## Activity
The material beneath this line should be printed exactly, with its pictures omitted.
┄┄┄┄┄┄
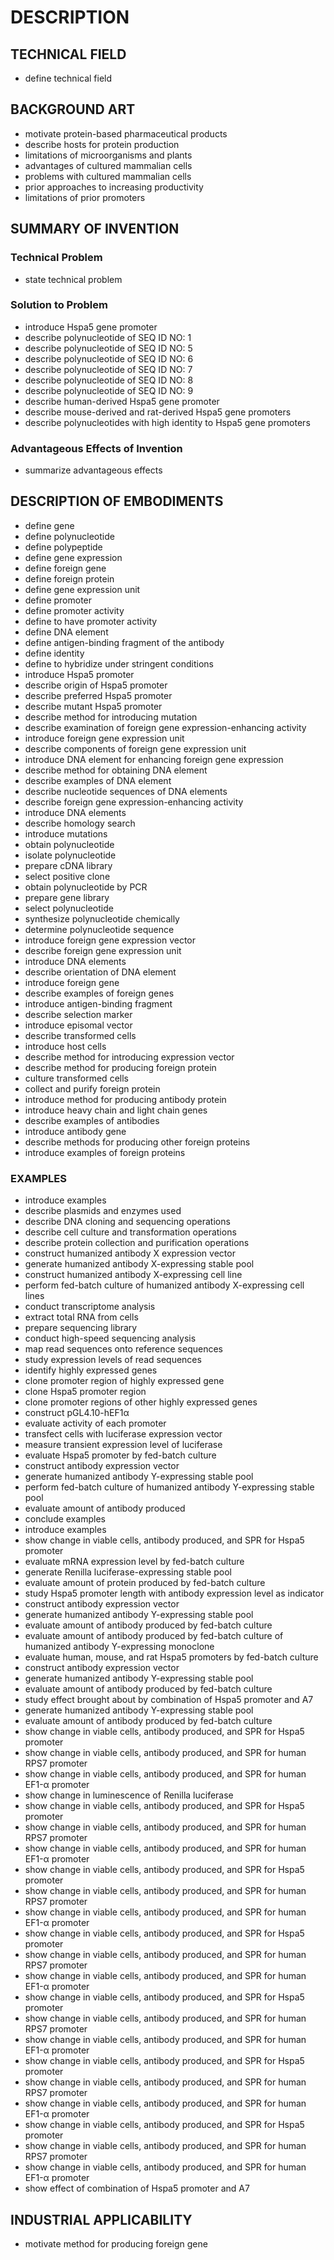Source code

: # DESCRIPTION

## TECHNICAL FIELD

- define technical field

## BACKGROUND ART

- motivate protein-based pharmaceutical products
- describe hosts for protein production
- limitations of microorganisms and plants
- advantages of cultured mammalian cells
- problems with cultured mammalian cells
- prior approaches to increasing productivity
- limitations of prior promoters

## SUMMARY OF INVENTION

### Technical Problem

- state technical problem

### Solution to Problem

- introduce Hspa5 gene promoter
- describe polynucleotide of SEQ ID NO: 1
- describe polynucleotide of SEQ ID NO: 5
- describe polynucleotide of SEQ ID NO: 6
- describe polynucleotide of SEQ ID NO: 7
- describe polynucleotide of SEQ ID NO: 8
- describe polynucleotide of SEQ ID NO: 9
- describe human-derived Hspa5 gene promoter
- describe mouse-derived and rat-derived Hspa5 gene promoters
- describe polynucleotides with high identity to Hspa5 gene promoters

### Advantageous Effects of Invention

- summarize advantageous effects

## DESCRIPTION OF EMBODIMENTS

- define gene
- define polynucleotide
- define polypeptide
- define gene expression
- define foreign gene
- define foreign protein
- define gene expression unit
- define promoter
- define promoter activity
- define to have promoter activity
- define DNA element
- define antigen-binding fragment of the antibody
- define identity
- define to hybridize under stringent conditions
- introduce Hspa5 promoter
- describe origin of Hspa5 promoter
- describe preferred Hspa5 promoter
- describe mutant Hspa5 promoter
- describe method for introducing mutation
- describe examination of foreign gene expression-enhancing activity
- introduce foreign gene expression unit
- describe components of foreign gene expression unit
- introduce DNA element for enhancing foreign gene expression
- describe method for obtaining DNA element
- describe examples of DNA element
- describe nucleotide sequences of DNA elements
- describe foreign gene expression-enhancing activity
- introduce DNA elements
- describe homology search
- introduce mutations
- obtain polynucleotide
- isolate polynucleotide
- prepare cDNA library
- select positive clone
- obtain polynucleotide by PCR
- prepare gene library
- select polynucleotide
- synthesize polynucleotide chemically
- determine polynucleotide sequence
- introduce foreign gene expression vector
- describe foreign gene expression unit
- introduce DNA elements
- describe orientation of DNA element
- introduce foreign gene
- describe examples of foreign genes
- introduce antigen-binding fragment
- describe selection marker
- introduce episomal vector
- describe transformed cells
- introduce host cells
- describe method for introducing expression vector
- describe method for producing foreign protein
- culture transformed cells
- collect and purify foreign protein
- introduce method for producing antibody protein
- introduce heavy chain and light chain genes
- describe examples of antibodies
- introduce antibody gene
- describe methods for producing other foreign proteins
- introduce examples of foreign proteins

### EXAMPLES

- introduce examples
- describe plasmids and enzymes used
- describe DNA cloning and sequencing operations
- describe cell culture and transformation operations
- describe protein collection and purification operations
- construct humanized antibody X expression vector
- generate humanized antibody X-expressing stable pool
- construct humanized antibody X-expressing cell line
- perform fed-batch culture of humanized antibody X-expressing cell lines
- conduct transcriptome analysis
- extract total RNA from cells
- prepare sequencing library
- conduct high-speed sequencing analysis
- map read sequences onto reference sequences
- study expression levels of read sequences
- identify highly expressed genes
- clone promoter region of highly expressed gene
- clone Hspa5 promoter region
- clone promoter regions of other highly expressed genes
- construct pGL4.10-hEF1α
- evaluate activity of each promoter
- transfect cells with luciferase expression vector
- measure transient expression level of luciferase
- evaluate Hspa5 promoter by fed-batch culture
- construct antibody expression vector
- generate humanized antibody Y-expressing stable pool
- perform fed-batch culture of humanized antibody Y-expressing stable pool
- evaluate amount of antibody produced
- conclude examples
- introduce examples
- show change in viable cells, antibody produced, and SPR for Hspa5 promoter
- evaluate mRNA expression level by fed-batch culture
- generate Renilla luciferase-expressing stable pool
- evaluate amount of protein produced by fed-batch culture
- study Hspa5 promoter length with antibody expression level as indicator
- construct antibody expression vector
- generate humanized antibody Y-expressing stable pool
- evaluate amount of antibody produced by fed-batch culture
- evaluate amount of antibody produced by fed-batch culture of humanized antibody Y-expressing monoclone
- evaluate human, mouse, and rat Hspa5 promoters by fed-batch culture
- construct antibody expression vector
- generate humanized antibody Y-expressing stable pool
- evaluate amount of antibody produced by fed-batch culture
- study effect brought about by combination of Hspa5 promoter and A7
- generate humanized antibody Y-expressing stable pool
- evaluate amount of antibody produced by fed-batch culture
- show change in viable cells, antibody produced, and SPR for Hspa5 promoter
- show change in viable cells, antibody produced, and SPR for human RPS7 promoter
- show change in viable cells, antibody produced, and SPR for human EF1-α promoter
- show change in luminescence of Renilla luciferase
- show change in viable cells, antibody produced, and SPR for Hspa5 promoter
- show change in viable cells, antibody produced, and SPR for human RPS7 promoter
- show change in viable cells, antibody produced, and SPR for human EF1-α promoter
- show change in viable cells, antibody produced, and SPR for Hspa5 promoter
- show change in viable cells, antibody produced, and SPR for human RPS7 promoter
- show change in viable cells, antibody produced, and SPR for human EF1-α promoter
- show change in viable cells, antibody produced, and SPR for Hspa5 promoter
- show change in viable cells, antibody produced, and SPR for human RPS7 promoter
- show change in viable cells, antibody produced, and SPR for human EF1-α promoter
- show change in viable cells, antibody produced, and SPR for Hspa5 promoter
- show change in viable cells, antibody produced, and SPR for human RPS7 promoter
- show change in viable cells, antibody produced, and SPR for human EF1-α promoter
- show change in viable cells, antibody produced, and SPR for Hspa5 promoter
- show change in viable cells, antibody produced, and SPR for human RPS7 promoter
- show change in viable cells, antibody produced, and SPR for human EF1-α promoter
- show change in viable cells, antibody produced, and SPR for Hspa5 promoter
- show change in viable cells, antibody produced, and SPR for human RPS7 promoter
- show change in viable cells, antibody produced, and SPR for human EF1-α promoter
- show effect of combination of Hspa5 promoter and A7

## INDUSTRIAL APPLICABILITY

- motivate method for producing foreign gene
┄┄┄┄┄┄
## Reply
Source code

: # DESCRIPTION

## TECHNICAL FIELD

- define technical field

## BACKGROUND ART

- motivate protein-based pharmaceutical products
- describe hosts for protein production
- limitations of microorganisms and plants
- advantages of cultured mammalian cells
- problems with cultured mammalian cells
- prior approaches to increasing productivity
- limitations of prior promoters

## SUMMARY OF INVENTION

### Technical Problem

- state technical problem

### Solution to Problem

- introduce Hspa5 gene promoter
- describe polynucleotide of SEQ ID NO: 1
- describe polynucleotide of SEQ ID NO: 5
- describe polynucleotide of SEQ ID NO: 6
- describe polynucleotide of SEQ ID NO: 7
- describe polynucleotide of SEQ ID NO: 8
- describe polynucleotide of SEQ ID NO: 9
- describe human-derived Hspa5 gene promoter
- describe mouse-derived and rat-derived Hspa5 gene promoters
- describe polynucleotides with high identity to Hspa5 gene promoters

### Advantageous Effects of Invention

- summarize advantageous effects

## DESCRIPTION OF EMBODIMENTS

- define gene
- define polynucleotide
- define polypeptide
- define gene expression
- define foreign gene
- define foreign protein
- define gene expression unit
- define promoter
- define promoter activity
- define to have promoter activity
- define DNA element
- define antigen-binding fragment of the antibody
- define identity
- define to hybridize under stringent conditions
- introduce Hspa5 promoter
- describe origin of Hspa5 promoter
- describe preferred Hspa5 promoter
- describe mutant Hspa5 promoter
- describe method for introducing mutation
- describe examination of foreign gene expression-enhancing activity
- introduce foreign gene expression unit
- describe components of foreign gene expression unit
- introduce DNA element for enhancing foreign gene expression
- describe method for obtaining DNA element
- describe examples of DNA element
- describe nucleotide sequences of DNA elements
- describe foreign gene expression-enhancing activity
- introduce DNA elements
- describe homology search
- introduce mutations
- obtain polynucleotide
- isolate polynucleotide
- prepare cDNA library
- select positive clone
- obtain polynucleotide by PCR
- prepare gene library
- select polynucleotide
- synthesize polynucleotide chemically
- determine polynucleotide sequence
- introduce foreign gene expression vector
- describe foreign gene expression unit
- introduce DNA elements
- describe orientation of DNA element
- introduce foreign gene
- describe examples of foreign genes
- introduce antigen-binding fragment
- describe selection marker
- introduce episomal vector
- describe transformed cells
- introduce host cells
- describe method for introducing expression vector
- describe method for producing foreign protein
- culture transformed cells
- collect and purify foreign protein
- introduce method for producing antibody protein
- introduce heavy chain and light chain genes
- describe examples of antibodies
- introduce antibody gene
- describe methods for producing other foreign proteins
- introduce examples of foreign proteins

### EXAMPLES

- introduce examples
- describe plasmids and enzymes used
- describe DNA cloning and sequencing operations
- describe cell culture and transformation operations
- describe protein collection and purification operations
- construct humanized antibody X expression vector
- generate humanized antibody X-expressing stable pool
- construct humanized antibody X-expressing cell line
- perform fed-batch culture of humanized antibody X-expressing cell lines
- conduct transcriptome analysis
- extract total RNA from cells
- prepare sequencing library
- conduct high-speed sequencing analysis
- map read sequences onto reference sequences
- study expression levels of read sequences
- identify highly expressed genes
- clone promoter region of highly expressed gene
- clone Hspa5 promoter region
- clone promoter regions of other highly expressed genes
- construct pGL4.10-hEF1α
- evaluate activity of each promoter
- transfect cells with luciferase expression vector
- measure transient expression level of luciferase
- evaluate Hspa5 promoter by fed-batch culture
- construct antibody expression vector
- generate humanized antibody Y-expressing stable pool
- perform fed-batch culture of humanized antibody Y-expressing stable pool
- evaluate amount of antibody produced
- conclude examples
- introduce examples
- show change in viable cells, antibody produced, and SPR for Hspa5 promoter
- evaluate mRNA expression level by fed-batch culture
- generate Renilla luciferase-expressing stable pool
- evaluate amount of protein produced by fed-batch culture
- study Hspa5 promoter length with antibody expression level as indicator
- construct antibody expression vector
- generate humanized antibody Y-expressing stable pool
- evaluate amount of antibody produced by fed-batch culture
- evaluate amount of antibody produced by fed-batch culture of humanized antibody Y-expressing monoclone
- evaluate human, mouse, and rat Hspa5 promoters by fed-batch culture
- construct antibody expression vector
- generate humanized antibody Y-expressing stable pool
- evaluate amount of antibody produced by fed-batch culture
- study effect brought about by combination of Hspa5 promoter and A7
- generate humanized antibody Y-expressing stable pool
- evaluate amount of antibody produced by fed-batch culture
- show change in viable cells, antibody produced, and SPR for Hspa5 promoter
- show change in viable cells, antibody produced, and SPR for human RPS7 promoter
- show change in viable cells, antibody produced, and SPR for human EF1-α promoter
- show change in luminescence of Renilla luciferase
- show change in viable cells, antibody produced, and SPR for Hspa5 promoter
- show change in viable cells, antibody produced, and SPR for human RPS7 promoter
- show change in viable cells, antibody produced, and SPR for human EF1-α promoter
- show change in viable cells, antibody produced, and SPR for Hspa5 promoter
- show change in viable cells, antibody produced, and SPR for human RPS7 promoter
- show change in viable cells, antibody produced, and SPR for human EF1-α promoter
- show change in viable cells, antibody produced, and SPR for Hspa5 promoter
- show change in viable cells, antibody produced, and SPR for human RPS7 promoter
- show change in viable cells, antibody produced, and SPR for human EF1-α promoter
- show change in viable cells, antibody produced, and SPR for Hspa5 promoter
- show change in viable cells, antibody produced, and SPR for human RPS7 promoter
- show change in viable cells, antibody produced, and SPR for human EF1-α promoter
- show change in viable cells, antibody produced, and SPR for Hspa5 promoter
- show change in viable cells, antibody produced, and SPR for human RPS7 promoter
- show change in viable cells, antibody produced, and SPR for human EF1-α promoter
- show change in viable cells, antibody produced, and SPR for Hspa5 promoter
- show change in viable cells, antibody produced, and SPR for human RPS7 promoter
- show change in viable cells, antibody produced, and SPR for human EF1-α promoter
- show effect of combination of Hspa5 promoter and A7

## INDUSTRIAL APPLICABILITY

- motivate method for producing foreign gene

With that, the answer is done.